_Exercise aim_: Copy out all the lines in the records that include the word "marks".

[Excerpts from a dataset]

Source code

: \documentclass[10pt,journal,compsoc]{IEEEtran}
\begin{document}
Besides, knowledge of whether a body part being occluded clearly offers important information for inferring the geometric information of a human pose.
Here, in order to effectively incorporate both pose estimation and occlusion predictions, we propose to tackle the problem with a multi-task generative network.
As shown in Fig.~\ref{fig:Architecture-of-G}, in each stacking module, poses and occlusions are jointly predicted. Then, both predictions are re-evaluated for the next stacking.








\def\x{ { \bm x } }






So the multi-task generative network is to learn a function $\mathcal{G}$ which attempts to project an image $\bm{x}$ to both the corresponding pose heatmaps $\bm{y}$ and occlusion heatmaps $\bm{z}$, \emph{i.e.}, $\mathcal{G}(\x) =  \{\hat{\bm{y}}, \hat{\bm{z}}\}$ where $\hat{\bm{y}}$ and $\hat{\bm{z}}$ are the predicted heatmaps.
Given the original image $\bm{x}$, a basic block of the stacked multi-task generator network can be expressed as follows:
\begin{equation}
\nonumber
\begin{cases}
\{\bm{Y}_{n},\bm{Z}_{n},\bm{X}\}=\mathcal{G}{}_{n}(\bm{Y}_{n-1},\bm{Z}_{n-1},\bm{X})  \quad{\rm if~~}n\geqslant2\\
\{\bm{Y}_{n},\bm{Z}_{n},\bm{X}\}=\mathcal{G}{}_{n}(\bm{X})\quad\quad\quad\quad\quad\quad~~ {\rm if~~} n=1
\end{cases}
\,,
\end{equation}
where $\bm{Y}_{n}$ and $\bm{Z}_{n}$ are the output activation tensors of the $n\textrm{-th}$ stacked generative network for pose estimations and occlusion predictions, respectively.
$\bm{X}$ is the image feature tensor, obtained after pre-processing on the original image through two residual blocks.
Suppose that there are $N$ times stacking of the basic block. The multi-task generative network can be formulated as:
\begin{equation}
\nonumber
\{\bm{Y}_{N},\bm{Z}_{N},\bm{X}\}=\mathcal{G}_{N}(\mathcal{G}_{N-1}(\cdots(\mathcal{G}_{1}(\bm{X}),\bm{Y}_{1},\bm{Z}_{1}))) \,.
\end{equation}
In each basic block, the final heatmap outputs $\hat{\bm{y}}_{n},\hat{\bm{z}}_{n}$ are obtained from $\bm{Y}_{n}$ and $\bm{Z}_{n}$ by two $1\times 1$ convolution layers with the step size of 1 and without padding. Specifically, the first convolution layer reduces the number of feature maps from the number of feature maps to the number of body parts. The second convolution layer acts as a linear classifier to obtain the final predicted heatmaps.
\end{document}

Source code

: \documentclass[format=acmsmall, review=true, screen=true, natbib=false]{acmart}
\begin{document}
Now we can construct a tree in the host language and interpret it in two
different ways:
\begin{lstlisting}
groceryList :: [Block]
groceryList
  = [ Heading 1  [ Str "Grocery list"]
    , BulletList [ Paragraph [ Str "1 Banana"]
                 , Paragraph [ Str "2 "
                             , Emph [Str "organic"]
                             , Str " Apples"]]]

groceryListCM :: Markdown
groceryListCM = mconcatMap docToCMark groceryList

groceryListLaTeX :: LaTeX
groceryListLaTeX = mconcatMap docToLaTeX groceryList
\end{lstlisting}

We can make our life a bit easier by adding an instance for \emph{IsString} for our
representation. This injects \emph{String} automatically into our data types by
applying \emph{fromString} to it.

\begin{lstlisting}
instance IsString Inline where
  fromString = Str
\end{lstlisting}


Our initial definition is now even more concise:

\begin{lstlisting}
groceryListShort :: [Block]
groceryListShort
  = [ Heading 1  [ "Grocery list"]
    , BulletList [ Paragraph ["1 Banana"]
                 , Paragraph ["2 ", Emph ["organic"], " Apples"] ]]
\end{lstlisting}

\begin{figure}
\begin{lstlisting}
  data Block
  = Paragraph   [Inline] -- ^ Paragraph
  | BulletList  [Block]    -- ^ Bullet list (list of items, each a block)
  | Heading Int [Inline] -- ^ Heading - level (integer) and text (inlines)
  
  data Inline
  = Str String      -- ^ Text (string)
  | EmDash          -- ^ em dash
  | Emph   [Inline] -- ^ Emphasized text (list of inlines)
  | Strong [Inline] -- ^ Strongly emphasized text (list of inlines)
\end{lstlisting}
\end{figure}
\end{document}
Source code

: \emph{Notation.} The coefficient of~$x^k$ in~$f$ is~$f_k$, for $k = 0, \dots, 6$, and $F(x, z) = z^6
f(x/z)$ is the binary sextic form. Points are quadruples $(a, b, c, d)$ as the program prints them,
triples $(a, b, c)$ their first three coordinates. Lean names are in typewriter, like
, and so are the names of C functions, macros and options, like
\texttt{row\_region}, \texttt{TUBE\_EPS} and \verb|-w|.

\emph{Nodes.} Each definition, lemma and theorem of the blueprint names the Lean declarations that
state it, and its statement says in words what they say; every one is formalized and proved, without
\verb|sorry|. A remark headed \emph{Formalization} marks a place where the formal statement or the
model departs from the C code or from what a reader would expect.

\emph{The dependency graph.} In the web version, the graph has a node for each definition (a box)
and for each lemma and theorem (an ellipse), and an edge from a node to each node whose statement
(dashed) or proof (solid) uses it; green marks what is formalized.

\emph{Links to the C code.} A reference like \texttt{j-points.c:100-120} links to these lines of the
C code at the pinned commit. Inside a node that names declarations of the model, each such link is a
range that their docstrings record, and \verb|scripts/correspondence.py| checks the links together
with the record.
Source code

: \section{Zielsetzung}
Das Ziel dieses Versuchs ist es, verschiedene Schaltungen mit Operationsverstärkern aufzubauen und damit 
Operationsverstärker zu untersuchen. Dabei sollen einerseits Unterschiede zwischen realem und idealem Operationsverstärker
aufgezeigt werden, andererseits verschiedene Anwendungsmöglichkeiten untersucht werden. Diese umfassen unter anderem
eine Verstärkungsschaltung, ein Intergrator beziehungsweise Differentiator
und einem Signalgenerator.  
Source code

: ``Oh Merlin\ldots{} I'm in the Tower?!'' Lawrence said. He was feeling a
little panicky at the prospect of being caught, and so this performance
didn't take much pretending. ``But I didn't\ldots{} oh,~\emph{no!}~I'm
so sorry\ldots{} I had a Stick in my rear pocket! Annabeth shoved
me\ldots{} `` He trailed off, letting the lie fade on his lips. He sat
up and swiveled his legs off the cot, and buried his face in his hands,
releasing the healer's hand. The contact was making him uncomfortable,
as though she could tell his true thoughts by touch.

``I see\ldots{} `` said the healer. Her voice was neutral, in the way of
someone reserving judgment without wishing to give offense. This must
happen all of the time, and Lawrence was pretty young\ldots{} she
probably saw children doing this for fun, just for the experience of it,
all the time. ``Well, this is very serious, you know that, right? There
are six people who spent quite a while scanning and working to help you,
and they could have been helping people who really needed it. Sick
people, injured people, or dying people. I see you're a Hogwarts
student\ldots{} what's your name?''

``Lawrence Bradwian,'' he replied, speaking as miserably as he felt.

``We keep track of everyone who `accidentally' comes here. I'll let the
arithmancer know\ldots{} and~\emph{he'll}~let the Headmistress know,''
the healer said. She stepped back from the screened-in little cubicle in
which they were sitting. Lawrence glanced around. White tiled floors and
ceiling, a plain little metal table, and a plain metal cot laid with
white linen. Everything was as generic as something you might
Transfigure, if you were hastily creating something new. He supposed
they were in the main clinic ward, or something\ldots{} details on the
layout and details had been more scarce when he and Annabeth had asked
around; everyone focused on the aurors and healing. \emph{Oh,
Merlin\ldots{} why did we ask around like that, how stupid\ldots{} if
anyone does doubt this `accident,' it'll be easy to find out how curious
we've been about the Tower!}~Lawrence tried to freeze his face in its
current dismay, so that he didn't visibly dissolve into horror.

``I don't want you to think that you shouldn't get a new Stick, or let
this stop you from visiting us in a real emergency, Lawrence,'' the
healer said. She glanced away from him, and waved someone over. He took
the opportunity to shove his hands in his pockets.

--

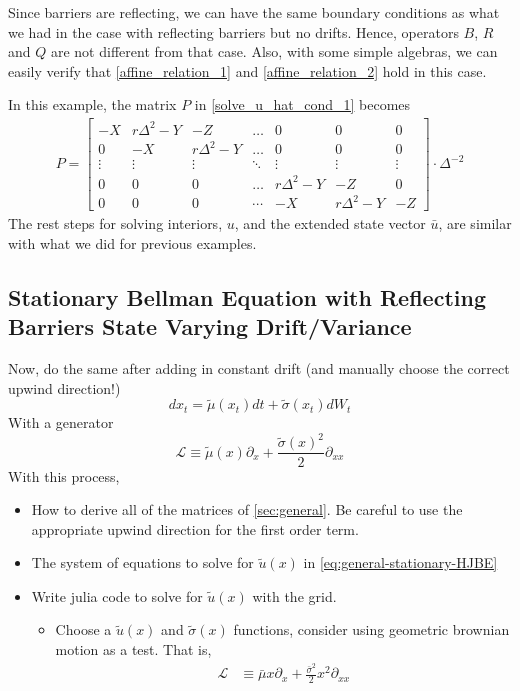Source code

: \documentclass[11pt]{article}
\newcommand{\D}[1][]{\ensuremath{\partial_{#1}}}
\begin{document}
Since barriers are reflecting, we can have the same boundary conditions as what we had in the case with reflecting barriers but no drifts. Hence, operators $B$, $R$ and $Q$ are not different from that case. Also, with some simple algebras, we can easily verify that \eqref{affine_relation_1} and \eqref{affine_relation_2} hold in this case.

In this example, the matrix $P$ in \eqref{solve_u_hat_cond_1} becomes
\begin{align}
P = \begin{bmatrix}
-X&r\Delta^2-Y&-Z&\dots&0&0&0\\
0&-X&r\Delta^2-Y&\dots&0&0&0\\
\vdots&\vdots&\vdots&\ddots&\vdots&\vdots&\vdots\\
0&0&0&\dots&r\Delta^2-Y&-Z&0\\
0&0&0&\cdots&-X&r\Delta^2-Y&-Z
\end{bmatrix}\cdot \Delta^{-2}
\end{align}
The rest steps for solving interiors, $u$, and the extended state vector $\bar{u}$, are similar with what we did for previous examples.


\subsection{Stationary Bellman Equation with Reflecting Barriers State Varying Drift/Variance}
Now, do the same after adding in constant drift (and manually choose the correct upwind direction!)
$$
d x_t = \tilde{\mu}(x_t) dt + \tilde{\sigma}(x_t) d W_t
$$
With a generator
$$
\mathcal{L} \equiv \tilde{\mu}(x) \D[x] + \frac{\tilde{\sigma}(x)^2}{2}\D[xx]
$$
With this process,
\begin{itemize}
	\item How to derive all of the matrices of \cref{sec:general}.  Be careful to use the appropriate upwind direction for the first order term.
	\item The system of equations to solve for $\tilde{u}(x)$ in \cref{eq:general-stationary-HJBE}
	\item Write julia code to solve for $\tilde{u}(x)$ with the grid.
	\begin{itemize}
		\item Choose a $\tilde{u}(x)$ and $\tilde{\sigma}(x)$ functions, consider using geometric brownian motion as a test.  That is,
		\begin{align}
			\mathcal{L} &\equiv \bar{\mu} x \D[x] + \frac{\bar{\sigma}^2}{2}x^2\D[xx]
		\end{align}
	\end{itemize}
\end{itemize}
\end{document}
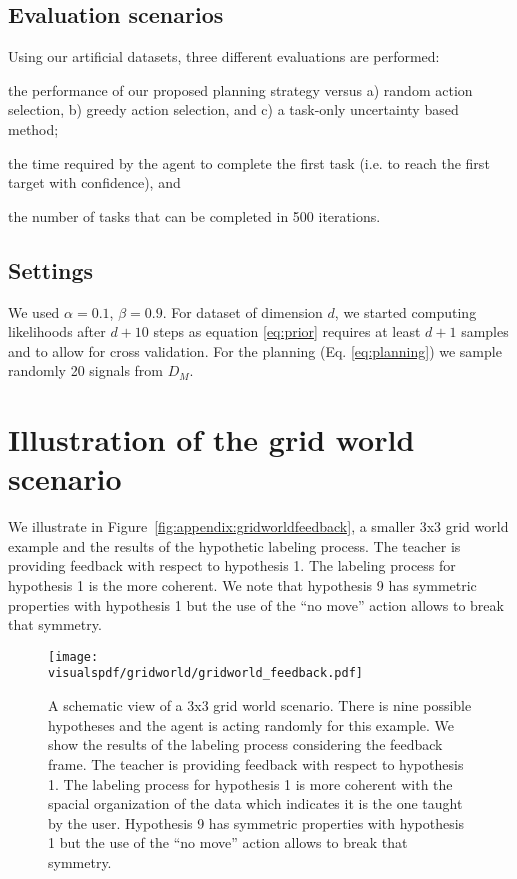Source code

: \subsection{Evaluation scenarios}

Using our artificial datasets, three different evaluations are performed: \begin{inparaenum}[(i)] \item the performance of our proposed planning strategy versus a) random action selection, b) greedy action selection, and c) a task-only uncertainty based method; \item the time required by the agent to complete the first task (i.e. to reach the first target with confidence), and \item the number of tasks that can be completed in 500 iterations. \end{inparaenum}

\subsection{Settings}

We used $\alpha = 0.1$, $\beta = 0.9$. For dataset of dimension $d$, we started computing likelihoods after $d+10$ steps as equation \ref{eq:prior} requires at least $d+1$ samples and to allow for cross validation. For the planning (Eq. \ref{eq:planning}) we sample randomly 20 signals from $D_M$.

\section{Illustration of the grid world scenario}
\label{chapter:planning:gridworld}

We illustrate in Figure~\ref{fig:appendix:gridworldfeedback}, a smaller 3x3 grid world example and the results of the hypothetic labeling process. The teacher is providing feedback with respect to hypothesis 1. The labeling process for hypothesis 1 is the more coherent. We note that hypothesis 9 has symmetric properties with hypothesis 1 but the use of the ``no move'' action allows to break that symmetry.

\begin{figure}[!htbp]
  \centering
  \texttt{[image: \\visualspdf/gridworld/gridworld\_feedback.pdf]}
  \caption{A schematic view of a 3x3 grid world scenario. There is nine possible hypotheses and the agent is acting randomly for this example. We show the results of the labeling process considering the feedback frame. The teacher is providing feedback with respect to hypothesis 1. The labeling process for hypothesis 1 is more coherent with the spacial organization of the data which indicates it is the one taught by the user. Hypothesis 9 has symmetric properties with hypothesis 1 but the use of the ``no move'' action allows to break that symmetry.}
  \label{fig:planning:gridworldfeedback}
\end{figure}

_Task response_:
\verb|sorry|. A remark headed \emph{Formalization} marks a place where the formal statement or the
(dashed) or proof (solid) uses it; green marks what is formalized.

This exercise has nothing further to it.